Posprzątałam mieszkanie, przygotowałam kolację i czekałam na ich przybycie. Szczerze mówiąc, byłam bardzo zdenerwowana przed pierwszym spotkaniem.
Magdalena mi się spodobała. Skromna i miła dziewczyna. Wydawała się bardzo dobrze wychowana i przyjemna w rozmowie.
Jedyna rzecz, która mnie niepokoiła, to że unikała mojego wzroku podczas rozmowy. Starałam się znaleźć jakieś tematy do rozmowy, żeby jej nie krępować. A potem usiedliśmy do kolacji.
Przygotowałam bardzo bogaty i obfity stół. Tylko że Magdalena nawet nie tknęła jedzenia. Gdy zapytałam ją, co jest problemem, odpowiedziała:
— Nie jem takiego jedzenia. Jest niezdrowe i kaloryczne. To wpływa na figurę i zdrowie, a ja wolę zdrowe odżywianie. Poczekam w innym pokoju, aż skończycie jeść.

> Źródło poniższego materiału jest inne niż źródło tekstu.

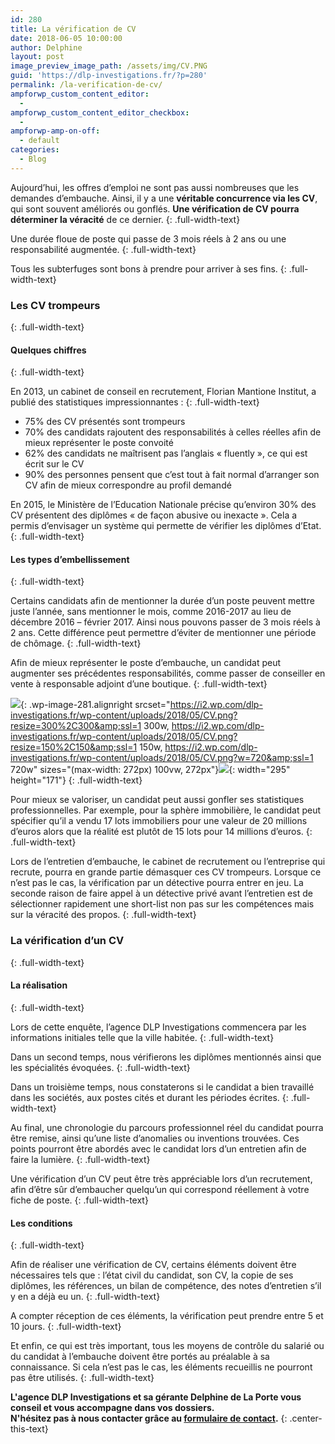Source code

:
 ```yaml
---
id: 280
title: La vérification de CV
date: 2018-06-05 10:00:00
author: Delphine
layout: post
image_preview_image_path: /assets/img/CV.PNG
guid: 'https://dlp-investigations.fr/?p=280'
permalink: /la-verification-de-cv/
ampforwp_custom_content_editor:
  -
ampforwp_custom_content_editor_checkbox:
  -
ampforwp-amp-on-off:
  - default
categories:
  - Blog
---
```


Aujourd’hui, les offres d’emploi ne sont pas aussi nombreuses que les demandes d’embauche. Ainsi, il y a une **v&eacute;ritable concurrence via les CV**, qui sont souvent am&eacute;lior&eacute;s ou gonfl&eacute;s. **Une v&eacute;rification de CV pourra d&eacute;terminer la v&eacute;racit&eacute;** de ce dernier.
{: .full-width-text}

Une dur&eacute;e floue de poste qui passe de 3 mois r&eacute;els &agrave; 2 ans ou une responsabilit&eacute; augment&eacute;e.
{: .full-width-text}

Tous les subterfuges sont bons &agrave; prendre pour arriver &agrave; ses fins.
{: .full-width-text}

### Les CV trompeurs
{: .full-width-text}

#### Quelques chiffres
{: .full-width-text}

En 2013, un cabinet de conseil en recrutement, Florian Mantione Institut, a publi&eacute; des statistiques impressionnantes :
{: .full-width-text}

* 75% des CV pr&eacute;sent&eacute;s sont trompeurs
* 70% des candidats rajoutent des responsabilit&eacute;s &agrave; celles r&eacute;elles afin de mieux repr&eacute;senter le poste convoit&eacute;
* 62% des candidats ne ma&icirc;trisent pas l’anglais &laquo; fluently &raquo;, ce qui est &eacute;crit sur le CV
* 90% des personnes pensent que c’est tout &agrave; fait normal d’arranger son CV afin de mieux correspondre au profil demand&eacute;

En 2015, le Minist&egrave;re de l’Education Nationale pr&eacute;cise qu’environ 30% des CV pr&eacute;sentent des dipl&ocirc;mes &laquo; de fa&ccedil;on abusive ou inexacte &raquo;. Cela a permis d’envisager un syst&egrave;me qui permette de v&eacute;rifier les dipl&ocirc;mes d’Etat.
{: .full-width-text}

#### Les types d’embellissement
{: .full-width-text}

Certains candidats afin de mentionner la dur&eacute;e d’un poste peuvent mettre juste l’ann&eacute;e, sans mentionner le mois, comme 2016-2017 au lieu de d&eacute;cembre 2016 – f&eacute;vrier 2017. Ainsi nous pouvons passer de 3 mois r&eacute;els &agrave; 2 ans. Cette diff&eacute;rence peut permettre d’&eacute;viter de mentionner une p&eacute;riode de ch&ocirc;mage.
{: .full-width-text}

Afin de mieux repr&eacute;senter le poste d’embauche, un candidat peut augmenter ses pr&eacute;c&eacute;dentes responsabilit&eacute;s, comme passer de conseiller en vente &agrave; responsable adjoint d’une boutique.
{: .full-width-text}

![](https://i2.wp.com/dlp-investigations.fr/wp-content/uploads/2018/05/CV.png?resize=272%2C272&amp;ssl=1){: .wp-image-281.alignright srcset="https://i2.wp.com/dlp-investigations.fr/wp-content/uploads/2018/05/CV.png?resize=300%2C300&amp;ssl=1 300w, https://i2.wp.com/dlp-investigations.fr/wp-content/uploads/2018/05/CV.png?resize=150%2C150&amp;ssl=1 150w, https://i2.wp.com/dlp-investigations.fr/wp-content/uploads/2018/05/CV.png?w=720&amp;ssl=1 720w" sizes="(max-width: 272px) 100vw, 272px"}![](/uploads/vérification-1.jpg){: width="295" height="171"}
{: .full-width-text}

Pour mieux se valoriser, un candidat peut aussi gonfler ses statistiques professionnelles. Par exemple, pour la sph&egrave;re immobili&egrave;re, le candidat peut sp&eacute;cifier qu’il a vendu 17 lots immobiliers pour une valeur de 20 millions d’euros alors que la r&eacute;alit&eacute; est plut&ocirc;t de 15 lots pour 14 millions d’euros.
{: .full-width-text}

Lors de l’entretien d’embauche, le cabinet de recrutement ou l’entreprise qui recrute, pourra en grande partie d&eacute;masquer ces CV trompeurs. Lorsque ce n’est pas le cas, la v&eacute;rification par un d&eacute;tective pourra entrer en jeu. La seconde raison de faire appel &agrave; un d&eacute;tective priv&eacute; avant l’entretien est de s&eacute;lectionner rapidement une short-list non pas sur les comp&eacute;tences mais sur la v&eacute;racit&eacute; des propos.
{: .full-width-text}

### La v&eacute;rification d’un CV
{: .full-width-text}

#### La r&eacute;alisation
{: .full-width-text}

Lors de cette enqu&ecirc;te, l’agence DLP Investigations commencera par les informations initiales telle que la ville habit&eacute;e.
{: .full-width-text}

Dans un second temps, nous v&eacute;rifierons les dipl&ocirc;mes mentionn&eacute;s ainsi que les sp&eacute;cialit&eacute;s &eacute;voqu&eacute;es.
{: .full-width-text}

Dans un troisi&egrave;me temps, nous constaterons si le candidat a bien travaill&eacute; dans les soci&eacute;t&eacute;s, aux postes cit&eacute;s et durant les p&eacute;riodes &eacute;crites.
{: .full-width-text}

Au final, une chronologie du parcours professionnel r&eacute;el du candidat pourra &ecirc;tre remise, ainsi qu’une liste d’anomalies ou inventions trouv&eacute;es. Ces points pourront &ecirc;tre abord&eacute;s avec le candidat lors d’un entretien afin de faire la lumi&egrave;re.
{: .full-width-text}

Une v&eacute;rification d’un CV peut &ecirc;tre tr&egrave;s appr&eacute;ciable lors d’un recrutement, afin d’&ecirc;tre s&ucirc;r d’embaucher quelqu’un qui correspond r&eacute;ellement &agrave; votre fiche de poste.
{: .full-width-text}

#### Les conditions
{: .full-width-text}

Afin de r&eacute;aliser une v&eacute;rification de CV, certains &eacute;l&eacute;ments doivent &ecirc;tre n&eacute;cessaires tels que : l’&eacute;tat civil du candidat, son CV, la copie de ses dipl&ocirc;mes, les r&eacute;f&eacute;rences, un bilan de comp&eacute;tence, des notes d’entretien s’il y en a d&eacute;j&agrave; eu un.
{: .full-width-text}

A compter r&eacute;ception de ces &eacute;l&eacute;ments, la v&eacute;rification peut prendre entre 5 et 10 jours.
{: .full-width-text}

Et enfin, ce qui est tr&egrave;s important, tous les moyens de contr&ocirc;le du salari&eacute; ou du candidat &agrave; l’embauche doivent &ecirc;tre port&eacute;s au pr&eacute;alable &agrave; sa connaissance. Si cela n’est pas le cas, les &eacute;l&eacute;ments recueillis ne pourront pas &ecirc;tre utilis&eacute;s.
{: .full-width-text}

**L'agence DLP Investigations et sa g&eacute;rante Delphine de La Porte vous conseil et vous accompagne dans vos dossiers.**<br>**N'h&eacute;sitez pas &agrave; nous contacter gr&acirc;ce au&nbsp;[formulaire de contact](https://dlp-investigations.fr/#contact).**
{: .center-this-text}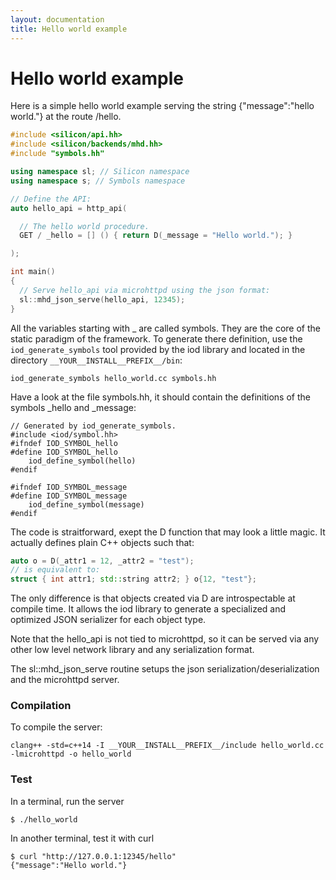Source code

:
 ```yaml
---
layout: documentation
title: Hello world example
---
```


Hello world example
=========================

Here is a simple hello world example serving the string {"message":"hello world."} at the route /hello.

```c++
#include <silicon/api.hh>
#include <silicon/backends/mhd.hh>
#include "symbols.hh"

using namespace sl; // Silicon namespace
using namespace s; // Symbols namespace

// Define the API:
auto hello_api = http_api(

  // The hello world procedure.
  GET / _hello = [] () { return D(_message = "Hello world."); }

);

int main()
{
  // Serve hello_api via microhttpd using the json format:
  sl::mhd_json_serve(hello_api, 12345);
}
```

All the variables starting with _ are called symbols. They are the
core of the static paradigm of the framework. To generate there
definition, use the ```iod_generate_symbols``` tool provided by the
iod library and located in the directory
```__YOUR__INSTALL__PREFIX__/bin```:

```
iod_generate_symbols hello_world.cc symbols.hh
```

Have a look at the file symbols.hh, it should contain the definitions of the symbols _hello and _message:

```
// Generated by iod_generate_symbols.
#include <iod/symbol.hh>
#ifndef IOD_SYMBOL_hello
#define IOD_SYMBOL_hello
    iod_define_symbol(hello)
#endif

#ifndef IOD_SYMBOL_message
#define IOD_SYMBOL_message
    iod_define_symbol(message)
#endif
```

The code is straitforward, exept the D function that may look a little magic.
It actually defines plain C++ objects such that:

```c++
auto o = D(_attr1 = 12, _attr2 = "test");
// is equivalent to:
struct { int attr1; std::string attr2; } o{12, "test"};
```

The only difference is that objects created via D are introspectable
at compile time. It allows the iod library to generate a specialized
and optimized JSON serializer for each object type.

Note that the hello_api is not tied to microhttpd, so it can be served
via any other low level network library and any serialization
format.

The sl::mhd_json_serve routine setups the json serialization/deserialization and
the microhttpd server.

### Compilation


To compile the server:

```
clang++ -std=c++14 -I __YOUR__INSTALL__PREFIX__/include hello_world.cc -lmicrohttpd -o hello_world
```

### Test

In a terminal, run the server

```
$ ./hello_world
```

In another terminal, test it with curl

```
$ curl "http://127.0.0.1:12345/hello"
{"message":"Hello world."}
```
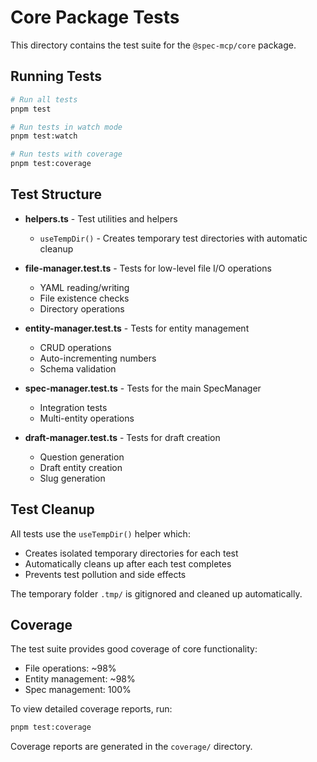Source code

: # Core Package Tests

This directory contains the test suite for the `@spec-mcp/core` package.

## Running Tests

```bash
# Run all tests
pnpm test

# Run tests in watch mode
pnpm test:watch

# Run tests with coverage
pnpm test:coverage
```

## Test Structure

- **helpers.ts** - Test utilities and helpers
  - `useTempDir()` - Creates temporary test directories with automatic cleanup

- **file-manager.test.ts** - Tests for low-level file I/O operations
  - YAML reading/writing
  - File existence checks
  - Directory operations

- **entity-manager.test.ts** - Tests for entity management
  - CRUD operations
  - Auto-incrementing numbers
  - Schema validation

- **spec-manager.test.ts** - Tests for the main SpecManager
  - Integration tests
  - Multi-entity operations

- **draft-manager.test.ts** - Tests for draft creation
  - Question generation
  - Draft entity creation
  - Slug generation

## Test Cleanup

All tests use the `useTempDir()` helper which:
- Creates isolated temporary directories for each test
- Automatically cleans up after each test completes
- Prevents test pollution and side effects

The temporary folder `.tmp/` is gitignored and cleaned up automatically.

## Coverage

The test suite provides good coverage of core functionality:
- File operations: ~98%
- Entity management: ~98%
- Spec management: 100%

To view detailed coverage reports, run:
```bash
pnpm test:coverage
```

Coverage reports are generated in the `coverage/` directory.

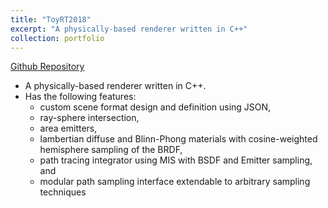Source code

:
 ```yaml
---
title: "ToyRT2018"
excerpt: "A physically-based renderer written in C++"
collection: portfolio
---
```


[Github Repository](https://github.com/smukherjee2016/ToyRT2018)

* A physically-based renderer written in C++.
* Has the following features:
    * custom scene format design and definition using JSON,
    * ray-sphere intersection,
    * area emitters,
    * lambertian diffuse and Blinn-Phong materials with cosine-weighted hemisphere sampling of the BRDF,
    * path tracing integrator using MIS with BSDF and Emitter sampling, and
    * modular path sampling interface extendable to arbitrary sampling techniques
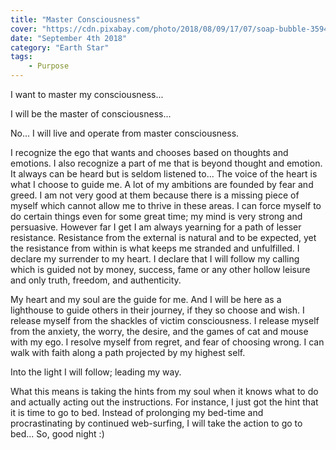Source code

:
 ```yaml
---
title: "Master Consciousness"
cover: "https://cdn.pixabay.com/photo/2018/08/09/17/07/soap-bubble-3594979_1280.jpg"
date: "September 4th 2018"
category: "Earth Star"
tags:
    - Purpose
---
```


I want to master my consciousness...

I will be the master of consciousness...

No... I will live and operate from master consciousness.

I recognize the ego that wants and chooses based on thoughts and emotions.  I also recognize a part of me
that is beyond thought and emotion.  It always can be heard but is seldom listened to...
The voice of the heart is what I choose to guide me.  A lot of my ambitions are
founded by fear and greed.  I am not very good at them because there is a missing piece of myself
which cannot allow me to thrive in these areas.  I can force myself to do certain things even for some great
time; my mind is very strong and persuasive.  However far I get I am always yearning for a path of lesser resistance.
Resistance from the external is natural and to be expected, yet the resistance from within is what keeps me stranded
and unfulfilled.  I declare my surrender to my heart.  I declare that I will follow my calling which is
guided not by money, success, fame or any other hollow leisure and only truth, freedom, and authenticity.

My heart and my soul are the guide for me.  And I will be here as a lighthouse to guide others in their journey,
if they so choose and wish.  I release myself from the shackles of victim consciousness.  I release myself from the anxiety,
the worry, the desire, and the games of cat and mouse with my ego.  I resolve myself from regret, and fear of choosing wrong.
I can walk with faith along a path projected by my highest self.

Into the light I will follow; leading my way.


What this means is taking the hints from my soul when it knows what to do and actually acting out
the instructions.  For instance, I just got the hint that it is time to go to bed.  Instead of
prolonging my bed-time and procrastinating by continued web-surfing, I will take the action to go to bed...
So, good night :) 
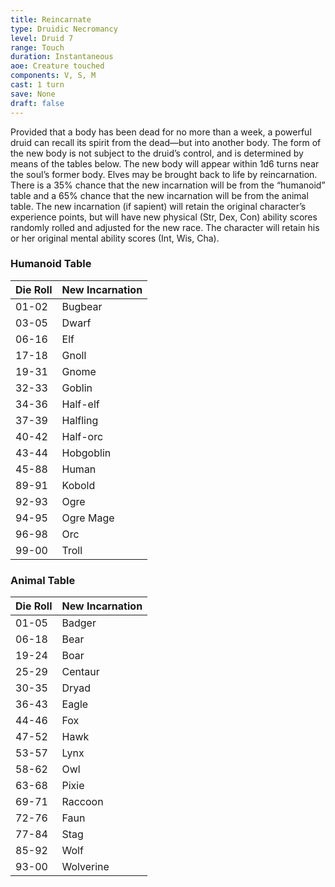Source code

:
 ```yaml
---
title: Reincarnate
type: Druidic Necromancy
level: Druid 7
range: Touch
duration: Instantaneous
aoe: Creature touched
components: V, S, M
cast: 1 turn
save: None
draft: false
---
```


Provided that a body has been dead for no more than a week, a powerful druid can recall its spirit from the dead—but into another body. The form of the new body is not subject to the druid’s control, and is determined by means of the tables below. The new body will appear within 1d6 turns near the soul’s former body. Elves may be brought back to life by reincarnation. There is a 35% chance that the new incarnation will be from the “humanoid” table and a 65% chance that the new incarnation will be from the animal table. The new incarnation (if sapient) will retain the original character’s experience points, but will have new physical (Str, Dex, Con) ability scores randomly rolled and adjusted for the new race. The character will retain his or her original mental ability scores (Int, Wis, Cha).

### Humanoid Table

| Die Roll | New Incarnation |
| -------- | --------------- |
| 01-02    | Bugbear         |
| 03-05    | Dwarf           |
| 06-16    | Elf             |
| 17-18    | Gnoll           |
| 19-31    | Gnome           |
| 32-33    | Goblin          |
| 34-36    | Half-elf        |
| 37-39    | Halfling        |
| 40-42    | Half-orc        |
| 43-44    | Hobgoblin       |
| 45-88    | Human           |
| 89-91    | Kobold          |
| 92-93    | Ogre            |
| 94-95    | Ogre Mage       |
| 96-98    | Orc             |
| 99-00    | Troll           |

### Animal Table

| Die Roll | New Incarnation |
| -------- | --------------- |
| 01-05    | Badger          |
| 06-18    | Bear            |
| 19-24    | Boar            |
| 25-29    | Centaur         |
| 30-35    | Dryad           |
| 36-43    | Eagle           |
| 44-46    | Fox             |
| 47-52    | Hawk            |
| 53-57    | Lynx            |
| 58-62    | Owl             |
| 63-68    | Pixie           |
| 69-71    | Raccoon         |
| 72-76    | Faun            |
| 77-84    | Stag            |
| 85-92    | Wolf            |
| 93-00    | Wolverine       |
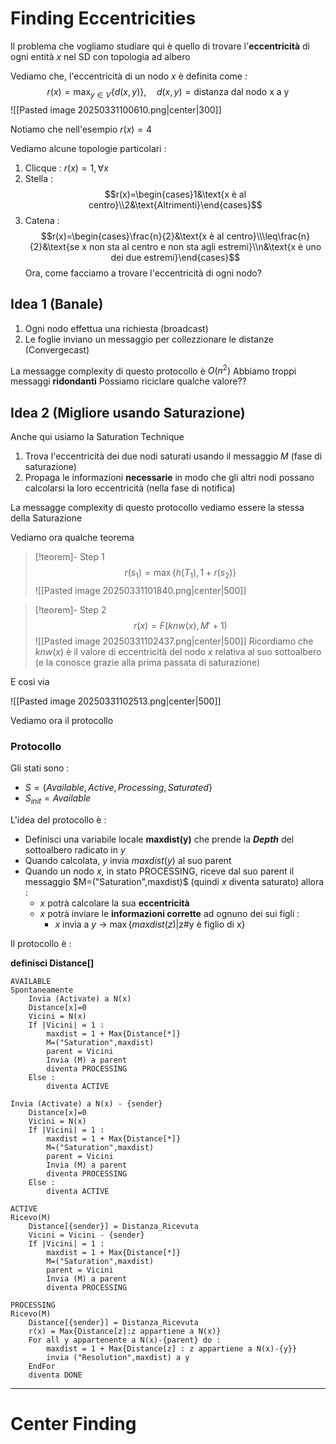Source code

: # Finding Eccentricities

Il problema che vogliamo studiare qui è quello di trovare l'**eccentricità** di ogni entità $x$ nel SD con topologia ad albero

Vediamo che, l'eccentricità di un nodo $x$ è definita come : 
$$r(x)=\max_{y\in V}\{d(x,y)\},\quad d(x,y)=\text{distanza dal nodo x a y}$$
![[Pasted image 20250331100610.png|center|300]]

Notiamo che nell'esempio $r(x)=4$

Vediamo alcune topologie particolari : 
1. Clicque : $r(x)=1,\forall x$
2. Stella : $$r(x)=\begin{cases}1&\text{x è al centro}\\2&\text{Altrimenti}\end{cases}$$
3. Catena : $$r(x)=\begin{cases}\frac{n}{2}&\text{x è  al centro}\\\leq\frac{n}{2}&\text{se x non sta al centro e non sta agli estremi}\\n&\text{x è uno dei due estremi}\end{cases}$$
Ora, come facciamo a trovare l'eccentricità di ogni nodo?

## Idea 1 (Banale)

1. Ogni nodo effettua una richiesta (broadcast)
2. Le foglie inviano un messaggio per collezzionare le distanze (Convergecast)

La messagge complexity di questo protocollo è  $O(n^2)$
Abbiamo troppi messaggi **ridondanti**
Possiamo riciclare qualche valore??

## Idea 2 (Migliore usando Saturazione)

Anche qui usiamo la Saturation Technique
1. Trova l'eccentricità dei due nodi saturati usando il messaggio $M$ (fase di saturazione)
2. Propaga le informazioni **necessarie** in modo che gli altri nodi possano calcolarsi la loro eccentricità (nella fase di notifica)

La messagge complexity di questo protocollo vediamo essere la stessa della Saturazione

Vediamo ora qualche teorema

>[!teorem]- Step 1
>$$r(s_1)=\max\{h(T_1),1+r(s_2)\}$$
>![[Pasted image 20250331101840.png|center|500]]

>[!teorem]- Step 2
>$$r(x)=F(knw(x),M'+1)$$
>![[Pasted image 20250331102437.png|center|500]]
>Ricordiamo che $knw(x)$ è il valore di eccentricità del nodo $x$ relativa al suo sottoalbero (e la conosce grazie alla prima passata di saturazione)

E così via

![[Pasted image 20250331102513.png|center|500]]

Vediamo ora il protocollo
### Protocollo

Gli stati sono : 
- $S=\{Available, Active, Processing, Saturated\}$
- $S_{init}=Available$

L'idea del protocollo è : 
- Definisci una variabile locale **maxdist(y)** che prende la ***Depth*** del sottoalbero radicato in $y$
- Quando calcolata, $y$ invia $maxdist(y)$ al suo parent
- Quando un nodo $x$, in stato PROCESSING, riceve dal suo parent il messaggio $M=("Saturation",maxdist)$ (quindi $x$ diventa saturato) allora :
	- $x$ potrà calcolare la sua **eccentricità**
	- $x$ potrà inviare le **informazioni corrette** ad ognuno dei sui figli :
		- $x$ invia a $y$ -> $\max\{maxdist(z)|\text{z\#y è figlio di x}\}$ 

Il protocollo è : 

**definisci Distance[]**  

```
AVAILABLE
Spontaneamente
	Invia (Activate) a N(x)
	Distance[x]=0
	Vicini = N(x)
	If |Vicini| = 1 :
		maxdist = 1 + Max{Distance[*]}
		M=("Saturation",maxdist)
		parent = Vicini
		Invia (M) a parent
		diventa PROCESSING
	Else : 
		diventa ACTIVE

Invia (Activate) a N(x) - {sender}
	Distance[x]=0
	Vicini = N(x)
	If |Vicini| = 1 :
		maxdist = 1 + Max{Distance[*]}
		M=("Saturation",maxdist)
		parent = Vicini
		Invia (M) a parent
		diventa PROCESSING
	Else : 
		diventa ACTIVE
```

```
ACTIVE
Ricevo(M)
	Distance[{sender}] = Distanza_Ricevuta
	Vicini = Vicini - {sender}
	If |Vicini| = 1 :
		maxdist = 1 + Max{Distance[*]}
		M=("Saturation",maxdist)
		parent = Vicini
		Invia (M) a parent
		diventa PROCESSING
```

```
PROCESSING
Ricevo(M)
	Distance[{sender}] = Distanza_Ricevuta
	r(x) = Max{Distance[z]:z appartiene a N(x)}
	For all y appartenente a N(x)-{parent} do :
		maxdist = 1 + Max{Distance[z] : z appartiene a N(x)-{y}}
		invia ("Resolution",maxdist) a y
	EndFor
	diventa DONE
```

---
# Center Finding
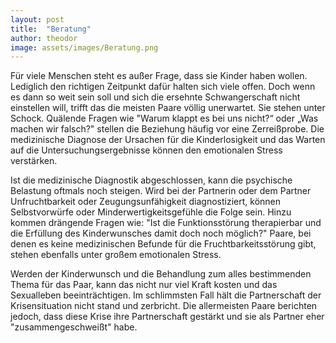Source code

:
 ```yaml
---
layout: post
title:  "Beratung"
author: theodor
image: assets/images/Beratung.png
---
```


Für viele Menschen steht es außer Frage, dass sie Kinder haben wollen. Lediglich den richtigen Zeitpunkt dafür halten sich viele offen. Doch wenn es dann so weit sein soll und sich die ersehnte Schwangerschaft nicht einstellen will, trifft das die meisten Paare völlig unerwartet. Sie stehen unter Schock. Quälende Fragen wie "Warum klappt es bei uns nicht?“ oder „Was machen wir falsch?" stellen die Beziehung häufig vor eine Zerreißprobe. Die medizinische Diagnose der Ursachen für die Kinderlosigkeit und das Warten auf die Untersuchungsergebnisse können den emotionalen Stress verstärken.

Ist die medizinische Diagnostik abgeschlossen, kann die psychische Belastung oftmals noch steigen. Wird bei der Partnerin oder dem Partner Unfruchtbarkeit oder Zeugungsunfähigkeit diagnostiziert, können Selbstvorwürfe oder Minderwertigkeitsgefühle die Folge sein. Hinzu kommen drängende Fragen wie: "Ist die Funktionsstörung therapierbar und die Erfüllung des Kinderwunsches damit doch noch möglich?" Paare, bei denen es keine medizinischen Befunde für die Fruchtbarkeitsstörung gibt, stehen ebenfalls unter großem emotionalen Stress.

Werden der Kinderwunsch und die Behandlung zum alles bestimmenden Thema für das Paar, kann das nicht nur viel Kraft kosten und das Sexualleben beeinträchtigen. Im schlimmsten Fall hält die Partnerschaft der Krisensituation nicht stand und zerbricht. Die allermeisten Paare berichten jedoch, dass diese Krise ihre Partnerschaft gestärkt und sie als Partner eher "zusammengeschweißt" habe.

Usiadła w pokoju mojego syna, podczas gdy my jedliśmy. Byłam w szoku. Syn również czuł się niezręcznie. Najwyraźniej nie wiedział o tym, dlatego mnie nie uprzedził.
Nie rozumiem, dlaczego zachowała się tak stanowczo. Dlaczego nie mogła spróbować choćby sałatki warzywnej dla zachowania przyzwoitości?
Co jest takiego niezdrowego w pieczonym kurczaku, talerzu serów, kotletach? Czy trzeba było przygotować samą trawę?
Rozumiem, że każdy ma swoje preferencje. Ale jej zachowanie było nieeleganckie. Zgadzacie się ze mną? Obraziłam się na synową, ponieważ nie zachowała się najlepiej.
Od tego czasu minęło już kilka dni. Syn nie wspomina o tym incydencie. Nie wiem, jak rozwijają się ich relacje. Jeśli się ożeni, wątpię, czy się zaprzyjaźnimy.